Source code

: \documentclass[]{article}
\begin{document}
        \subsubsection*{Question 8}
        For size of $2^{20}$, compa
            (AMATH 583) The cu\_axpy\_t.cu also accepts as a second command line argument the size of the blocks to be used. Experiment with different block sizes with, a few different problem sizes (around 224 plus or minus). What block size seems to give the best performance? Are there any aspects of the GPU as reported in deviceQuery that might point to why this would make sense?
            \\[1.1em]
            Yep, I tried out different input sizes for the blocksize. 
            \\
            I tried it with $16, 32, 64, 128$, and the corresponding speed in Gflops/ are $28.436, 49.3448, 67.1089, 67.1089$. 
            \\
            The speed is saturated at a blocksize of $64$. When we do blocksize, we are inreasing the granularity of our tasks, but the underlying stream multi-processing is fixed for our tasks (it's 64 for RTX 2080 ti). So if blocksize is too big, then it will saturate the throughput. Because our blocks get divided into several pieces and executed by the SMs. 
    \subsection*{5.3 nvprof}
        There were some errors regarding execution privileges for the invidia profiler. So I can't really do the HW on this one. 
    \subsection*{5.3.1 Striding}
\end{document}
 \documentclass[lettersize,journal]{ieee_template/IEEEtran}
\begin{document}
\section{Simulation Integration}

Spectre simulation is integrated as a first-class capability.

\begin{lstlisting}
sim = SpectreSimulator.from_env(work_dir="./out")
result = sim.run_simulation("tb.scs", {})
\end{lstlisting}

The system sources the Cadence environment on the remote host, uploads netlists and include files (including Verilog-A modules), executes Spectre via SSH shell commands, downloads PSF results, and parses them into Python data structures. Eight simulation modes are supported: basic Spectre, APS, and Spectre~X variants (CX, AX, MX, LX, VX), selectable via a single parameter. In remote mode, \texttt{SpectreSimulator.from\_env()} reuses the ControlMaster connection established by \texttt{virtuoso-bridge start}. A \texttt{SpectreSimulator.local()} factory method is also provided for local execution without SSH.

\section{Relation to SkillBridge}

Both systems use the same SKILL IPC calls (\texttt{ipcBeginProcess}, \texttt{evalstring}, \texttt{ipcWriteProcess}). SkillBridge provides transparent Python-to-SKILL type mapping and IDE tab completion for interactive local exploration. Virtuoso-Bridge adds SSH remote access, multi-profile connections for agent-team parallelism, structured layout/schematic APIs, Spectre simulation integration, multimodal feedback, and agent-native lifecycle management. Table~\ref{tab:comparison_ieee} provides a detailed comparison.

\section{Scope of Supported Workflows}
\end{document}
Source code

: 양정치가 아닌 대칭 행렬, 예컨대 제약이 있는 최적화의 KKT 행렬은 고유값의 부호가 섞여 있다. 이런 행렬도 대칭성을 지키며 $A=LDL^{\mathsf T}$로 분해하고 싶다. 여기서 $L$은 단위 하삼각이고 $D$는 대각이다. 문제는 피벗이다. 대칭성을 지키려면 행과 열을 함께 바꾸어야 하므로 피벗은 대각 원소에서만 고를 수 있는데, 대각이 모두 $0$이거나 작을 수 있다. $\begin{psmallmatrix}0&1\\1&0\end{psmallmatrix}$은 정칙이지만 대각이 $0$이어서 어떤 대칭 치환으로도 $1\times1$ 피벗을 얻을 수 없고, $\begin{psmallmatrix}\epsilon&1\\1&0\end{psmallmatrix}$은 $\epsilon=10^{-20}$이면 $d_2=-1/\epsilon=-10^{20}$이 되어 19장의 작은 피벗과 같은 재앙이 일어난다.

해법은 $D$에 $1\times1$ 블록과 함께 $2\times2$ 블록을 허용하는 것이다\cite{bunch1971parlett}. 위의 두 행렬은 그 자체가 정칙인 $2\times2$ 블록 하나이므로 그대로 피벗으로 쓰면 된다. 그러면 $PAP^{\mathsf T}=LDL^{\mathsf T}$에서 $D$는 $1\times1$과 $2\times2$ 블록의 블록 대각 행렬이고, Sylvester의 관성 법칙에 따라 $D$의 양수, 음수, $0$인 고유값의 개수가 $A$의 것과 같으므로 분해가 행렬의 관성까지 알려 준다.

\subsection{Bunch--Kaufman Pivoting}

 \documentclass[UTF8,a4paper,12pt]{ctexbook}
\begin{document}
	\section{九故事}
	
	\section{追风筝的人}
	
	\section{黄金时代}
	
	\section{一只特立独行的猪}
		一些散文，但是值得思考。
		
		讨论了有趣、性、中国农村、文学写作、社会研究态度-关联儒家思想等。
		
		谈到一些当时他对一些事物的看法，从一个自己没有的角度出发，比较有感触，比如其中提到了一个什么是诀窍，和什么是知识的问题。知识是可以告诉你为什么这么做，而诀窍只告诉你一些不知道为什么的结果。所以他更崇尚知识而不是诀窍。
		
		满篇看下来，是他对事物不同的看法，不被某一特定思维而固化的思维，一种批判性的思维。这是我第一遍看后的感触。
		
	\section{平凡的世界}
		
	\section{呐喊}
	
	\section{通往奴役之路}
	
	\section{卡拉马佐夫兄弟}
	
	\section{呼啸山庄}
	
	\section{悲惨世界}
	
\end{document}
· · · ·
- _TASK OBJECTIVE_
All of the data must be set down again exactly.

- _SOLUTION FOR THIS PROBLEM_
Source code

: \documentclass[]{article}
\begin{document}
        \subsubsection*{Question 8}
        For size of $2^{20}$, compa
            (AMATH 583) The cu\_axpy\_t.cu also accepts as a second command line argument the size of the blocks to be used. Experiment with different block sizes with, a few different problem sizes (around 224 plus or minus). What block size seems to give the best performance? Are there any aspects of the GPU as reported in deviceQuery that might point to why this would make sense?
            \\[1.1em]
            Yep, I tried out different input sizes for the blocksize. 
            \\
            I tried it with $16, 32, 64, 128$, and the corresponding speed in Gflops/ are $28.436, 49.3448, 67.1089, 67.1089$. 
            \\
            The speed is saturated at a blocksize of $64$. When we do blocksize, we are inreasing the granularity of our tasks, but the underlying stream multi-processing is fixed for our tasks (it's 64 for RTX 2080 ti). So if blocksize is too big, then it will saturate the throughput. Because our blocks get divided into several pieces and executed by the SMs. 
    \subsection*{5.3 nvprof}
        There were some errors regarding execution privileges for the invidia profiler. So I can't really do the HW on this one. 
    \subsection*{5.3.1 Striding}
\end{document}
 \documentclass[lettersize,journal]{ieee_template/IEEEtran}
\begin{document}
\section{Simulation Integration}

Spectre simulation is integrated as a first-class capability.

\begin{lstlisting}
sim = SpectreSimulator.from_env(work_dir="./out")
result = sim.run_simulation("tb.scs", {})
\end{lstlisting}

The system sources the Cadence environment on the remote host, uploads netlists and include files (including Verilog-A modules), executes Spectre via SSH shell commands, downloads PSF results, and parses them into Python data structures. Eight simulation modes are supported: basic Spectre, APS, and Spectre~X variants (CX, AX, MX, LX, VX), selectable via a single parameter. In remote mode, \texttt{SpectreSimulator.from\_env()} reuses the ControlMaster connection established by \texttt{virtuoso-bridge start}. A \texttt{SpectreSimulator.local()} factory method is also provided for local execution without SSH.

\section{Relation to SkillBridge}

Both systems use the same SKILL IPC calls (\texttt{ipcBeginProcess}, \texttt{evalstring}, \texttt{ipcWriteProcess}). SkillBridge provides transparent Python-to-SKILL type mapping and IDE tab completion for interactive local exploration. Virtuoso-Bridge adds SSH remote access, multi-profile connections for agent-team parallelism, structured layout/schematic APIs, Spectre simulation integration, multimodal feedback, and agent-native lifecycle management. Table~\ref{tab:comparison_ieee} provides a detailed comparison.

\section{Scope of Supported Workflows}
\end{document}
Source code

: 양정치가 아닌 대칭 행렬, 예컨대 제약이 있는 최적화의 KKT 행렬은 고유값의 부호가 섞여 있다. 이런 행렬도 대칭성을 지키며 $A=LDL^{\mathsf T}$로 분해하고 싶다. 여기서 $L$은 단위 하삼각이고 $D$는 대각이다. 문제는 피벗이다. 대칭성을 지키려면 행과 열을 함께 바꾸어야 하므로 피벗은 대각 원소에서만 고를 수 있는데, 대각이 모두 $0$이거나 작을 수 있다. $\begin{psmallmatrix}0&1\\1&0\end{psmallmatrix}$은 정칙이지만 대각이 $0$이어서 어떤 대칭 치환으로도 $1\times1$ 피벗을 얻을 수 없고, $\begin{psmallmatrix}\epsilon&1\\1&0\end{psmallmatrix}$은 $\epsilon=10^{-20}$이면 $d_2=-1/\epsilon=-10^{20}$이 되어 19장의 작은 피벗과 같은 재앙이 일어난다.

해법은 $D$에 $1\times1$ 블록과 함께 $2\times2$ 블록을 허용하는 것이다\cite{bunch1971parlett}. 위의 두 행렬은 그 자체가 정칙인 $2\times2$ 블록 하나이므로 그대로 피벗으로 쓰면 된다. 그러면 $PAP^{\mathsf T}=LDL^{\mathsf T}$에서 $D$는 $1\times1$과 $2\times2$ 블록의 블록 대각 행렬이고, Sylvester의 관성 법칙에 따라 $D$의 양수, 음수, $0$인 고유값의 개수가 $A$의 것과 같으므로 분해가 행렬의 관성까지 알려 준다.

\subsection{Bunch--Kaufman Pivoting}

 \documentclass[UTF8,a4paper,12pt]{ctexbook}
\begin{document}
	\section{九故事}
	
	\section{追风筝的人}
	
	\section{黄金时代}
	
	\section{一只特立独行的猪}
		一些散文，但是值得思考。
		
		讨论了有趣、性、中国农村、文学写作、社会研究态度-关联儒家思想等。
		
		谈到一些当时他对一些事物的看法，从一个自己没有的角度出发，比较有感触，比如其中提到了一个什么是诀窍，和什么是知识的问题。知识是可以告诉你为什么这么做，而诀窍只告诉你一些不知道为什么的结果。所以他更崇尚知识而不是诀窍。
		
		满篇看下来，是他对事物不同的看法，不被某一特定思维而固化的思维，一种批判性的思维。这是我第一遍看后的感触。
		
	\section{平凡的世界}
		
	\section{呐喊}
	
	\section{通往奴役之路}
	
	\section{卡拉马佐夫兄弟}
	
	\section{呼啸山庄}
	
	\section{悲惨世界}
	
\end{document}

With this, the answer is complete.